*About this task*
All of the data below is to be printed again exactly.

(Source data)
++++++++
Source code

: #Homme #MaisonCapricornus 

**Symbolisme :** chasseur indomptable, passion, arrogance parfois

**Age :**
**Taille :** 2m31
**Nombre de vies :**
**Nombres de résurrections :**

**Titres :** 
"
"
++++++++
*Finished exercise*
Source code

: #Homme #MaisonCapricornus 

**Symbolisme :** chasseur indomptable, passion, arrogance parfois

**Age :**
**Taille :** 2m31
**Nombre de vies :**
**Nombres de résurrections :**

**Titres :** 
"
"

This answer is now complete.